# PROBLEM DESCRIPTION
Some lines in the listing hold the word "serif". Return each of them.

# RECORDS FOR THIS TASK
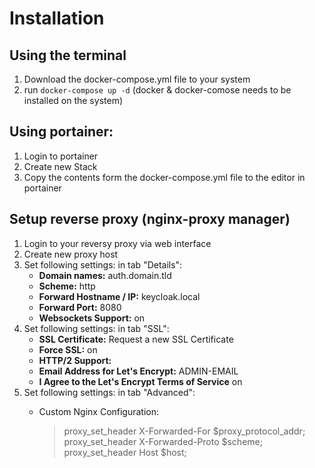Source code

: # Installation
## Using the terminal
1. Download the docker-compose.yml file to your system
2. run ``docker-compose up -d`` (docker & docker-comose needs to be installed on the system)

## Using portainer:
1. Login to portainer
2. Create new Stack 
3. Copy the contents form the docker-compose.yml file to the editor in portainer

## Setup reverse proxy (nginx-proxy manager)
1. Login to your reversy proxy via web interface
2. Create new proxy host
3. Set following settings: in tab "Details":
   - **Domain names:** auth.domain.tld
   - **Scheme:** http
   - **Forward Hostname / IP:** keycloak.local
   - **Forward Port:** 8080
   - **Websockets Support:** on
4. Set following settings: in tab "SSL":
   - **SSL Certificate:** Request a new SSL Certificate
   - **Force SSL:** on
   - **HTTP/2 Support:** 
   - **Email Address for Let's Encrypt:** ADMIN-EMAIL
   - **I Agree to the Let's Encrypt Terms of Service** on
5. Set following settings: in tab "Advanced":
   - Custom Nginx Configuration:
      
      > proxy_set_header X-Forwarded-For $proxy_protocol_addr;
      > proxy_set_header X-Forwarded-Proto $scheme;
      > proxy_set_header Host $host; 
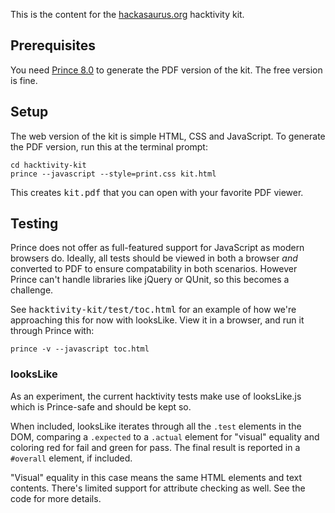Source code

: 
This is the content for the [hackasaurus.org][] hacktivity kit.

  [hackasaurus.org]: http://hackasaurus.org

## Prerequisites

You need [Prince 8.0][] to generate the PDF version of the kit. The free version is fine.

  [Prince 8.0]: http://www.princexml.com/download/

## Setup

The web version of the kit is simple HTML, CSS and JavaScript. To generate the PDF version, run this
at the terminal prompt:

    cd hacktivity-kit
    prince --javascript --style=print.css kit.html

This creates <samp>kit.pdf</samp> that you can open with your
favorite PDF viewer. 

## Testing

Prince does not offer as full-featured support for JavaScript as modern browsers do. Ideally, all 
tests should be viewed in both a browser *and* converted to PDF to ensure compatability in both
scenarios. However Prince can't handle libraries like jQuery or QUnit, so this becomes a challenge.

See <kbd>hacktivity-kit/test/toc.html</kbd> for an example of how we're approaching this for now with
looksLike. View it in a browser, and run it through Prince with: 

    prince -v --javascript toc.html

### looksLike

As an experiment, the current hacktivity tests make use of looksLike.js which is Prince-safe and 
should be kept so. 

When included, looksLike iterates through all the <code>.test</code> elements
in the DOM, comparing a <code>.expected</code> to a <code>.actual</code> element for "visual"
equality and coloring red for fail and green for pass. The final result is reported in a 
<code>#overall</code> element, if included. 

"Visual" equality in this case means the same HTML elements and text contents. There's limited support
for attribute checking as well. See the code for more details.



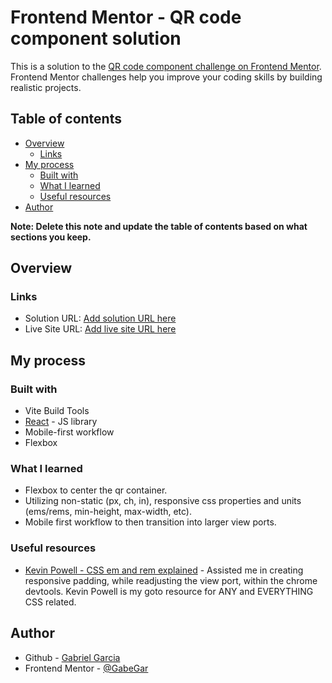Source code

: # Frontend Mentor - QR code component solution

This is a solution to the [QR code component challenge on Frontend Mentor](https://www.frontendmentor.io/challenges/qr-code-component-iux_sIO_H). Frontend Mentor challenges help you improve your coding skills by building realistic projects.

## Table of contents

-   [Overview](#overview)
    -   [Links](#links)
-   [My process](#my-process)
    -   [Built with](#built-with)
    -   [What I learned](#what-i-learned)
    -   [Useful resources](#useful-resources)
-   [Author](#author)

**Note: Delete this note and update the table of contents based on what sections you keep.**

## Overview

### Links

-   Solution URL: [Add solution URL here](https://your-solution-url.com)
-   Live Site URL: [Add live site URL here](https://your-live-site-url.com)

## My process

### Built with

-   Vite Build Tools
-   [React](https://reactjs.org/) - JS library
-   Mobile-first workflow
-   Flexbox

### What I learned

-   Flexbox to center the qr container.
-   Utilizing non-static (px, ch, in), responsive css properties and units (ems/rems, min-height, max-width, etc).
-   Mobile first workflow to then transition into larger view ports.

### Useful resources

-   [Kevin Powell - CSS em and rem explained](https://www.youtube.com/watch?v=_-aDOAMmDHI) - Assisted me in creating responsive padding, while readjusting the view port, within the chrome devtools. Kevin Powell is my goto resource for ANY and EVERYTHING CSS related.

## Author

-   Github - [Gabriel Garcia](https://github.com/GabeGar)
-   Frontend Mentor - [@GabeGar](https://www.frontendmentor.io/profile/GabeGar)
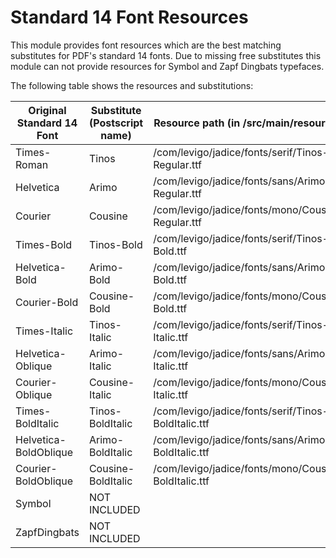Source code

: Standard 14 Font Resources
=================================

This module provides font resources which are the best matching substitutes for PDF's standard 14 fonts. Due to missing free substitutes this module can not provide resources for Symbol and Zapf Dingbats typefaces.

The following table shows the resources and substitutions:

| Original Standard 14 Font  | Substitute (Postscript name) | Resource path (in /src/main/resources)               |
| -------------------------- | ---------------------------- | ---------------------------------------------------- |
| Times-Roman                | Tinos                        | /com/levigo/jadice/fonts/serif/Tinos-Regular.ttf     |
| Helvetica                  | Arimo                        | /com/levigo/jadice/fonts/sans/Arimo-Regular.ttf      |
| Courier                    | Cousine                      | /com/levigo/jadice/fonts/mono/Cousine-Regular.ttf    |
| Times-Bold                 | Tinos-Bold                   | /com/levigo/jadice/fonts/serif/Tinos-Bold.ttf        |
| Helvetica-Bold             | Arimo-Bold                   | /com/levigo/jadice/fonts/sans/Arimo-Bold.ttf         |
| Courier-Bold               | Cousine-Bold                 | /com/levigo/jadice/fonts/mono/Cousine-Bold.ttf       |
| Times-Italic               | Tinos-Italic                 | /com/levigo/jadice/fonts/serif/Tinos-Italic.ttf      |
| Helvetica-Oblique          | Arimo-Italic                 | /com/levigo/jadice/fonts/sans/Arimo-Italic.ttf       |
| Courier-Oblique            | Cousine-Italic               | /com/levigo/jadice/fonts/mono/Cousine-Italic.ttf     |
| Times-BoldItalic           | Tinos-BoldItalic             | /com/levigo/jadice/fonts/serif/Tinos-BoldItalic.ttf  |
| Helvetica-BoldOblique      | Arimo-BoldItalic             | /com/levigo/jadice/fonts/sans/Arimo-BoldItalic.ttf   |
| Courier-BoldOblique        | Cousine-BoldItalic           | /com/levigo/jadice/fonts/mono/Cousine-BoldItalic.ttf |
| Symbol                     | NOT INCLUDED                 |                                                      |
| ZapfDingbats               | NOT INCLUDED                 |                                                      |
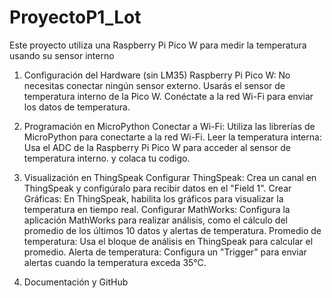 # ProyectoP1_Lot
Este proyecto utiliza una  Raspberry Pi Pico W  para medir la temperatura usando su sensor interno
1. Configuración del Hardware (sin LM35)
Raspberry Pi Pico W: No necesitas conectar ningún sensor externo. Usarás el sensor de temperatura interno de la Pico W.
Conéctate a la red Wi-Fi para enviar los datos de temperatura.

2. Programación en MicroPython
Conectar a Wi-Fi: Utiliza las librerías de MicroPython para conectarte a la red Wi-Fi.
Leer la temperatura interna: Usa el ADC de la Raspberry Pi Pico W para acceder al sensor de temperatura interno. y colaca tu codigo.

3. Visualización en ThingSpeak
Configurar ThingSpeak: Crea un canal en ThingSpeak y configúralo para recibir datos en el "Field 1".
Crear Gráficas: En ThingSpeak, habilita los gráficos para visualizar la temperatura en tiempo real.
Configurar MathWorks: Configura la aplicación MathWorks para realizar análisis, como el cálculo del promedio de los últimos 10 datos y alertas de temperatura.
Promedio de temperatura: Usa el bloque de análisis en ThingSpeak para calcular el promedio.
Alerta de temperatura: Configura un "Trigger" para enviar alertas cuando la temperatura exceda 35°C.

5. Documentación y GitHub
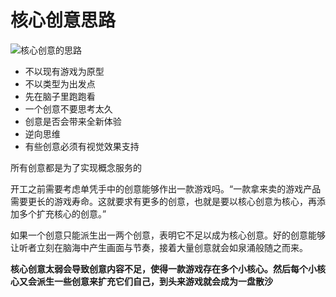 <!-- toc -->

# 核心创意思路

<img data-id="20240608183100" src="https://cdn.ipfsscan.io/weibo/large/005ZoLfCgy1hqi4k36w89j30t20fy78a.jpg" alt="核心创意的思路" />

- 不以现有游戏为原型
- 不以类型为出发点
- 先在脑子里跑跑看
- 一个创意不要思考太久
- 创意是否会带来全新体验
- 逆向思维
- 有些创意必须有视觉效果支持


所有创意都是为了实现概念服务的

开工之前需要考虑单凭手中的创意能够作出一款游戏吗。“一款拿来卖的游戏产品需要更长的游戏寿命。这就要求有更多的创意，也就是要以核心创意为核心，再添加多个扩充核心的创意。”

如果一个创意只能派生出一两个创意，表明它不足以成为核心创意。好的创意能够让听者立刻在脑海中产生画面与节奏，接着大量创意就会如泉涌般随之而来。

**核心创意太弱会导致创意内容不足，使得一款游戏存在多个小核心。然后每个小核心又会派生一些创意来扩充它们自己，到头来游戏就会成为一盘散沙**


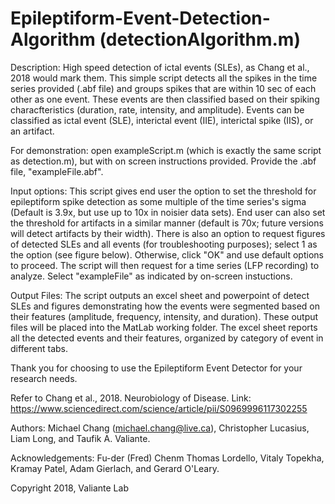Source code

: # Epileptiform-Event-Detection-Algorithm (detectionAlgorithm.m)

Description: 
High speed detection of ictal events (SLEs), as Chang et al., 2018 would mark them. This simple script detects all the spikes in the time series provided (.abf file) and groups spikes that are within 10 sec of each other as one event. These events are then classified based on their spiking characfteristics (duration, rate, intensity, and amplitude). Events can be classified as ictal event (SLE), interictal event (IIE), interictal spike (IIS), or an artifact.

For demonstration: 
open exampleScript.m (which is exactly the same script as detection.m), but with on screen instructions provided. Provide the .abf file, "exampleFile.abf".

Input options:
This script gives end user the option to set the threshold for epileptiform spike detection as some multiple of the time series's sigma (Default is 3.9x, but use up to 10x in noisier data sets). End user can also set the threshold for artifacts in a similar manner (default is 70x; future versions will detect artifacts by their width). There is also an option to request figures of detected SLEs and all events (for troubleshooting purposes); select 1 as the option (see figure below). Otherwise, click "OK" and use default options to proceed. The script will then request for a time series (LFP recording) to analyze. Select "exampleFile" as indicated by on-screen instuctions.

Output Files:
The script outputs an excel sheet and powerpoint of detect SLEs and figures demonstrating how the events were segmented based on their features (amplitude, frequency, intensity, and duration). These output files will be placed into the MatLab working folder. The excel sheet reports all the detected events and their features, organized by category of event in different tabs. 



Thank you for choosing to use the Epileptiform Event Detector for your research needs. 

Refer to Chang et al., 2018. Neurobiology of Disease.
Link: https://www.sciencedirect.com/science/article/pii/S0969996117302255

Authors: Michael Chang (michael.chang@live.ca), Christopher Lucasius, Liam Long, and Taufik A. Valiante.

Acknowledgements: Fu-der (Fred) Chenm Thomas Lordello, Vitaly Topekha, Kramay Patel, Adam Gierlach, and Gerard O'Leary.  

Copyright 2018, Valiante Lab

# EXPECTED OUTPUT
| Times-Roman                | Tinos                        | /com/levigo/jadice/fonts/serif/Tinos-Regular.ttf     |
| Times-Bold                 | Tinos-Bold                   | /com/levigo/jadice/fonts/serif/Tinos-Bold.ttf        |
| Times-Italic               | Tinos-Italic                 | /com/levigo/jadice/fonts/serif/Tinos-Italic.ttf      |
| Times-BoldItalic           | Tinos-BoldItalic             | /com/levigo/jadice/fonts/serif/Tinos-BoldItalic.ttf  |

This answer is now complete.